La maintenance et le recrutement des unités, avec surtout l’adjonction de commandants à choisir parmi un panel sporadiquement renouvelé ou augmenté constitue presque en soi un mini jeu de rôles vraiment plaisant.

Chaque leader, en plus de son nom, son grade et son origine géographique, présente des caractéristiques d’attaque et de défense applicables aux unités commandées. Un niveau de commandement influant sur la récupération des troupes, en termes de préparation au combat, ainsi qu’une spécialité éventuelle supplémentaire viennent compléter le portrait du personnage. Ce dernier dans un style rappelant les « mug shots » d’un Jagged Alliance renforce un peu plus le côté cartoonesque de certains graphismes. On aimera ou pas… il n’en demeure pas moins que ces personnages influent sur l’attachement que l’on portera aux unités ; un paramètre non négligeable dans ce type de wargame.

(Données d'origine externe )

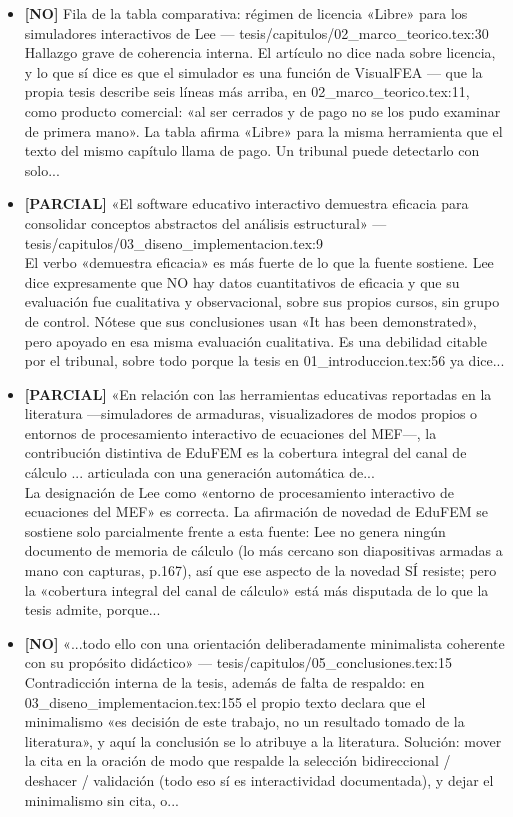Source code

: \documentclass[11pt,a4paper]{article}
\newcommand{\campo}[1]{\textcolor{gris}{\footnotesize #1}}
\begin{document}
\begin{itemize}
\item \textbf{[NO]} Fila de la tabla comparativa: régimen de licencia «Libre» para los simuladores interactivos de Lee --- tesis/capitulos/02\_marco\_teorico.tex:30
\\ \campo{Hallazgo grave de coherencia interna. El artículo no dice nada sobre licencia, y lo que sí dice es que el simulador es una función de VisualFEA --- que la propia tesis describe seis líneas más arriba, en 02\_marco\_teorico.tex:11, como producto comercial: «al ser cerrados y de pago no se los pudo examinar de primera mano». La tabla afirma «Libre» para la misma herramienta que el texto del mismo capítulo llama de pago. Un tribunal puede detectarlo con solo...}
\item \textbf{[PARCIAL]} «El software educativo interactivo demuestra eficacia para consolidar conceptos abstractos del análisis estructural» --- tesis/capitulos/03\_diseno\_implementacion.tex:9
\\ \campo{El verbo «demuestra eficacia» es más fuerte de lo que la fuente sostiene. Lee dice expresamente que NO hay datos cuantitativos de eficacia y que su evaluación fue cualitativa y observacional, sobre sus propios cursos, sin grupo de control. Nótese que sus conclusiones usan «It has been demonstrated», pero apoyado en esa misma evaluación cualitativa. Es una debilidad citable por el tribunal, sobre todo porque la tesis en 01\_introduccion.tex:56 ya dice...}
\item \textbf{[PARCIAL]} «En relación con las herramientas educativas reportadas en la literatura ---simuladores de armaduras, visualizadores de modos propios o entornos de procesamiento interactivo de ecuaciones del MEF---, la contribución distintiva de EduFEM es la cobertura integral del canal de cálculo ... articulada con una generación automática de...
\\ \campo{La designación de Lee como «entorno de procesamiento interactivo de ecuaciones del MEF» es correcta. La afirmación de novedad de EduFEM se sostiene solo parcialmente frente a esta fuente: Lee no genera ningún documento de memoria de cálculo (lo más cercano son diapositivas armadas a mano con capturas, p.167), así que ese aspecto de la novedad SÍ resiste; pero la «cobertura integral del canal de cálculo» está más disputada de lo que la tesis admite, porque...}
\item \textbf{[NO]} «...todo ello con una orientación deliberadamente minimalista coherente con su propósito didáctico» --- tesis/capitulos/05\_conclusiones.tex:15
\\ \campo{Contradicción interna de la tesis, además de falta de respaldo: en 03\_diseno\_implementacion.tex:155 el propio texto declara que el minimalismo «es decisión de este trabajo, no un resultado tomado de la literatura», y aquí la conclusión se lo atribuye a la literatura. Solución: mover la cita en la oración de modo que respalde la selección bidireccional / deshacer / validación (todo eso sí es interactividad documentada), y dejar el minimalismo sin cita, o...}
\end{itemize}
\end{document}
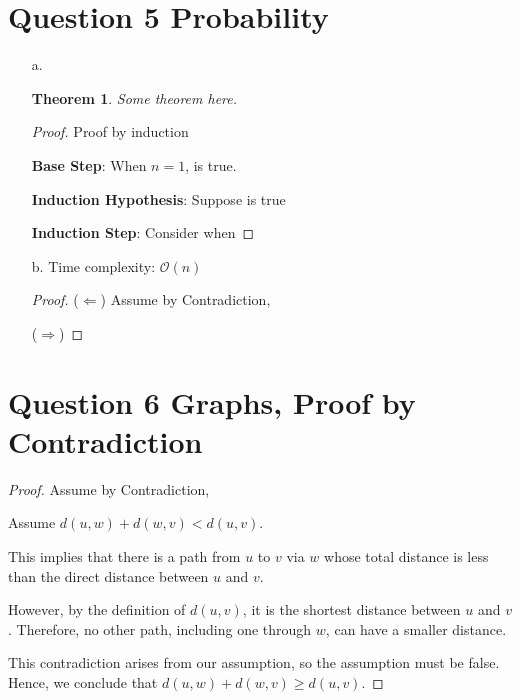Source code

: \documentclass[11pt,fleqn]{article}
\newcommand{\bigO}{\ensuremath{\mathcal{O}}}
\newcommand{\Base}{\textbf{Base Step}: }
\newcommand{\IH}{\textbf{Induction Hypothesis}: }
\newcommand{\IS}{\textbf{Induction Step}: }
\newtheorem*{theorem}{Theorem}
\theoremstyle{definition}
\theoremstyle{remark}
\begin{document}
\section{Question 5 Probability}
\begin{enumerate}
    \item[a.]
    \begin{theorem}
        Some theorem here.
    \end{theorem}
    \begin{proof} Proof by induction
    
    \Base {When $n=1$, is true.}
    
    \IH {Suppose is true}
    
    \IS Consider when 
    \end{proof}
    
    \item[b.]
    Time complexity: $\bigO (n)$
    \begin{proof}
    ($\Leftarrow$) Assume by Contradiction,
    
    ($\Rightarrow$)
    \end{proof}
    
\end{enumerate}
\newpage
\clearpage

\section{Question 6 Graphs, Proof by Contradiction}
 
    \begin{proof}
        Assume by Contradiction,
        
        Assume \( d(u,w) + d(w,v) < d(u,v) \).
        
        This implies that there is a path from \( u \) to \( v \) via \( w \) whose total distance is less than the direct distance between \( u \) and \( v \).

        However, by the definition of \( d(u,v) \), it is the shortest distance between \( u \) and \( v \). Therefore, no other path, including one through \( w \), can have a smaller distance.

        This contradiction arises from our assumption, so the assumption must be false. Hence, we conclude that \( d(u,w) + d(w,v) \geq d(u,v) \).
    \end{proof}
        
    

\newpage
\clearpage
\end{document}
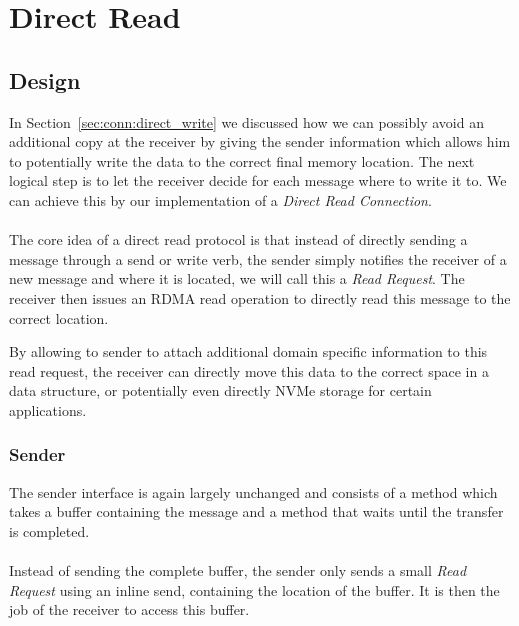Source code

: 
\section{Direct Read} \label{sec:conn:direct_read}
\subsection{Design}

In Section~\ref{sec:conn:direct_write} we discussed how we can possibly avoid an additional copy at the receiver by giving 
the sender information which allows him to potentially write the data to the correct final memory location. The next logical
step is to let the receiver decide for each message where to write it to. We can achieve this by our implementation of a
\emph{Direct Read Connection}.

\paragraph{} The core idea of a direct read protocol is that instead of directly sending a message through a send or write 
verb, the sender simply notifies the receiver of a new message and where it is located, we will call this a \emph{Read Request}.
The receiver then issues an RDMA read operation to directly read this message to the correct location.

By allowing to sender to attach additional domain specific information to this read request, the receiver can directly 
move this data to the correct space in a data structure, or potentially even directly NVMe storage for certain applications.


\subsubsection{Sender}
The sender interface is again largely unchanged and consists of a  method which takes a buffer containing the
message and a  method that waits until the transfer is completed.

\paragraph{} Instead of sending the complete buffer, the sender only sends a small \emph{Read Request} using an inline send,
containing the location of the buffer. It is then the job of the receiver to access this buffer.

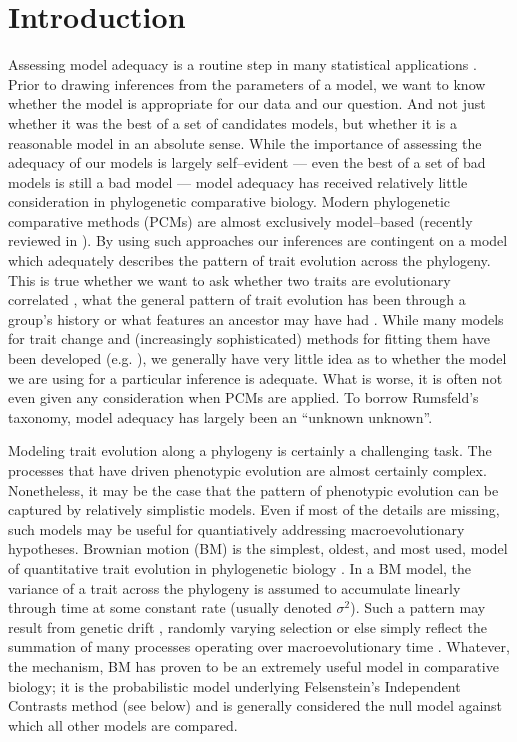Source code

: \documentclass[a4paper,12pt]{article}
\begin{document}
\section{Introduction}

Assessing model adequacy is a routine step in many statistical applications \citep{Gelmanbook}. Prior to drawing inferences from the parameters of a model, we want to know whether the model is appropriate for our data and our question. And not just whether it was the best of a set of candidates models, but whether it is a reasonable model in an absolute sense. While the importance of assessing the adequacy of our models is largely self--evident --- even the best of a set of bad models is still a bad model --- model adequacy has received relatively little consideration in phylogenetic comparative biology. Modern phylogenetic comparative methods (PCMs) are almost exclusively model--based (recently reviewed in \citep{Omeara2012, PennellHarmon}). By using such approaches our inferences are contingent on a model which adequately describes the pattern of trait evolution across the phylogeny. This is true whether we want to ask whether two traits are evolutionary correlated \citep{Felsenstein1985, Grafen1989, HarveyPagel1991}, what the general pattern of trait evolution has been through a group's history \citep{Mooers1999, Harmon2010, Hunt2012} or what features an ancestor may have had \citep{Schluter1997}. While many models for trait change and (increasingly sophisticated) methods for fitting them have been developed (e.g. \citep{Felsenstein1985, Hansen1997, Pagel1999, ButlerKing2004, Omeara2006, Eastman2011, Beaulieu2012}), we generally have very little idea as to whether the model we are using for a particular inference is adequate. What is worse, it is often not even given any consideration when PCMs are applied. To borrow Rumsfeld's taxonomy, model adequacy has largely been an ``unknown unknown''.

Modeling trait evolution along a phylogeny is certainly a challenging task. The processes that have driven phenotypic evolution are almost certainly complex. Nonetheless, it may be the case that the pattern of phenotypic evolution can be captured by relatively simplistic models. Even if most of the details are missing, such models may be useful for quantiatively addressing macroevolutionary hypotheses. Brownian motion (BM) is the simplest, oldest, and most used, model of quantitative trait evolution in phylogenetic biology  \citep{Edwards1964, Felsenstein1973, Thompson1975}. In a BM model, the variance of a trait across the phylogeny is assumed to accumulate linearly through time at some constant rate (usually denoted $\sigma^2$). Such a pattern may result from genetic drift \citep{Lande1977, Felsenstein1988, Lynch1990, HansenMartins1996}, randomly varying selection \citep{Felsenstein1973, Felsenstein1988} or else simply reflect the summation of many processes operating over macroevolutionary time \citep{HansenMartins1996, Uyeda2011, PennellPE}. Whatever, the mechanism, BM has proven to be an extremely useful model in comparative biology; it is the probabilistic model underlying Felsenstein's Independent Contrasts method \citep{Felsenstein1985} (see below) and is generally considered the null model against which all other models are compared.
 
\end{document}
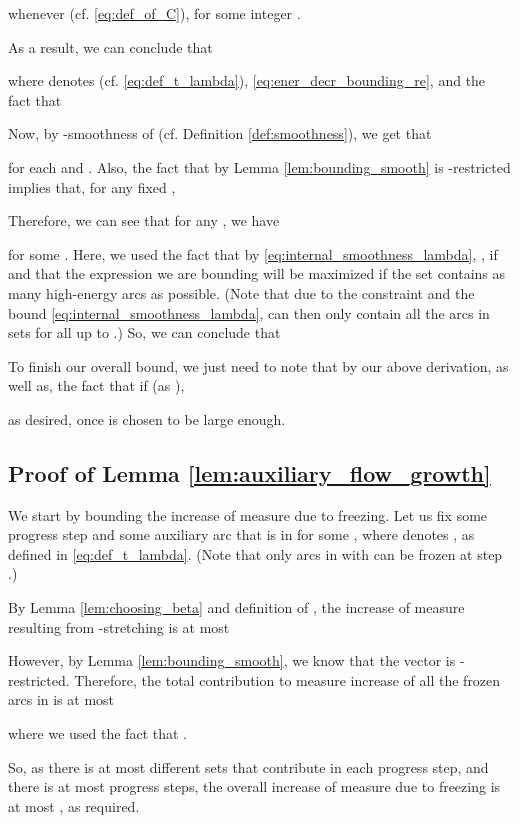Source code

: \documentclass[11pt, letterpaper]{article}
\begin{document}
whenever  (cf. \eqref{eq:def_of_C}), for some integer . 

As a result, we can conclude that

where  denotes  (cf. \eqref{eq:def_t_lambda}), \eqref{eq:ener_decr_bounding_re}, and the fact that 

Now, by -smoothness of  (cf. Definition \ref{def:smoothness}), we get that 

for each  and . Also, the fact that by Lemma \ref{lem:bounding_smooth}  is -restricted implies that, for any fixed , 

Therefore, we can see that for any , we have

for some . Here, we used the fact that by \eqref{eq:internal_smoothness_lambda}, , if  and that the expression we are bounding will be maximized if the set  contains as many high-energy arcs as possible. (Note that due to the constraint  and the bound \eqref{eq:internal_smoothness_lambda},  can then only contain all the arcs in sets  for all  up to .) So, we can conclude that



To finish our overall bound, we just need to note that by our above derivation, as well as, the fact that  if  (as ),

as desired, once  is chosen to be large enough.

\subsection{Proof of Lemma \ref{lem:auxiliary_flow_growth}}\label{app:auxiliary_flow_growth}

We start by bounding the increase of measure due to freezing. Let us fix some progress step  and some auxiliary arc  that is in  for some , where  denotes , as defined in \eqref{eq:def_t_lambda}. (Note that only arcs in  with  can be frozen at step .) 

By Lemma \ref{lem:choosing_beta} and definition of , the increase of measure resulting from -stretching  is at most

However, by Lemma \ref{lem:bounding_smooth}, we know that the vector  is -restricted. Therefore, the total contribution to measure increase of all the frozen arcs in  is at most

where we used the fact that . 

So, as there is at most  different sets  that contribute in each progress step, and there is at most  progress steps, the overall increase of measure due to freezing is at most , as required. 
\end{document}
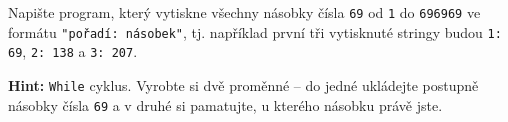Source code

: \question[50]
Napište program, který vytiskne všechny násobky čísla \texttt{69} od \texttt{1}
do \texttt{696969} ve formátu \texttt{"pořadí: násobek"}, tj. například první
tři vytisknuté stringy budou \texttt{1: 69}, \texttt{2: 138} a \texttt{3: 207}.

\textbf{Hint:} \texttt{While} cyklus. Vyrobte si dvě proměnné -- do jedné
ukládejte postupně násobky čísla \texttt{69} a v druhé si pamatujte, u kterého
násobku právě jste.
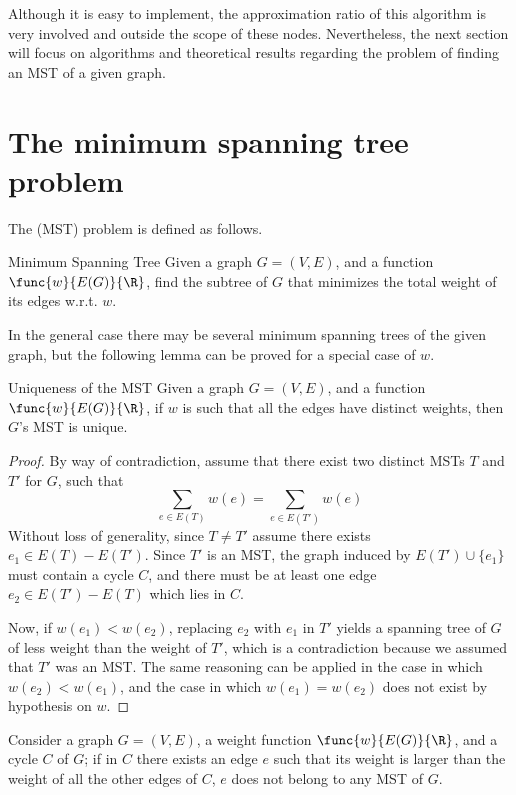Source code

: \documentclass[a4paper, 12pt]{report}
\begin{document}
    Although it is easy to implement, the approximation ratio of this algorithm is very involved and outside the scope of these nodes. Nevertheless, the next section will focus on algorithms and theoretical results regarding the problem of finding an MST of a given graph.

    \section{The minimum spanning tree problem}

    The  (MST) problem is defined as follows.

    \begin{frameddefn}{Minimum Spanning Tree}
        Given a graph $G = (V, E)$, and a function $\func{w}{E(G)}{\R}$, find the subtree of $G$ that minimizes the total weight of its edges w.r.t. $w$.
    \end{frameddefn}

    In the general case there may be several minimum spanning trees of the given graph, but the following lemma can be proved for a special case of $w$.

    \begin{framedlem}{Uniqueness of the MST}
        Given a graph $G = (V, E)$, and a function $\func{w}{E(G)}{\R}$, if $w$ is such that all the edges have distinct weights, then $G$'s MST is unique.
    \end{framedlem}

    \begin{proof}
        By way of contradiction, assume that there exist two distinct MSTs $T$ and $T'$ for $G$, such that $$\sum_{e \in E(T)}{w(e)} = \sum_{e \in E(T')}{w(e)}$$ Without loss of generality, since $T \neq T'$ assume there exists $e_1 \in E(T) - E(T')$. Since $T'$ is an MST, the graph induced by $E(T') \cup \{e_1\}$ must contain a cycle $C$, and there must be at least one edge $e_2 \in E(T') - E(T)$ which lies in $C$.

        Now, if $w(e_1) < w(e_2)$, replacing $e_2$ with $e_1$ in $T'$ yields a spanning tree of $G$ of less weight than the weight of $T'$, which is a contradiction because we assumed that $T'$ was an MST. The same reasoning can be applied in the case in which $w(e_2) < w(e_1)$, and the case in which $w(e_1) = w(e_2)$ does not exist by hypothesis on $w$.
    \end{proof}

    \begin{framedlem}{}
        Consider a graph $G = (V, E)$, a weight function $\func{w}{E(G)}{\R}$, and a cycle $C$ of $G$; if in $C$ there exists an edge $e$ such that its weight is larger than the weight of all the other edges of $C$, $e$ does not belong to any MST of $G$.
    \end{framedlem}
    
\end{document}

Deux campagnes donc ; cinq scénarios pour la plus courte retraçant l’opération Compass des armées Alliées, soit l’affrontement contre les troupes italiennes en Libye, entre décembre 1940 et février 1941. il s’agit ici d’une campagne historique, avec les unités généralement admises comme ayant participé et des objectifs cohérents avec le déroulement des combats. La seconde, Mare Nostrum, que l’on pourrait presque qualifier d’a-historique celle-là, comprend 20 scénarios. Bien que reprenant le déroulement chronologique de la progression de l’Afrika Korps en Cyrénaïque et en Lybie, son caractère plus libre permet au joueur de modifier à son gré -selon la disponibilité des ressources- le nombre et la nature des unités présentes dans son armée. La contrainte du nombre d’éléments déployables demeure présente, malgré tout.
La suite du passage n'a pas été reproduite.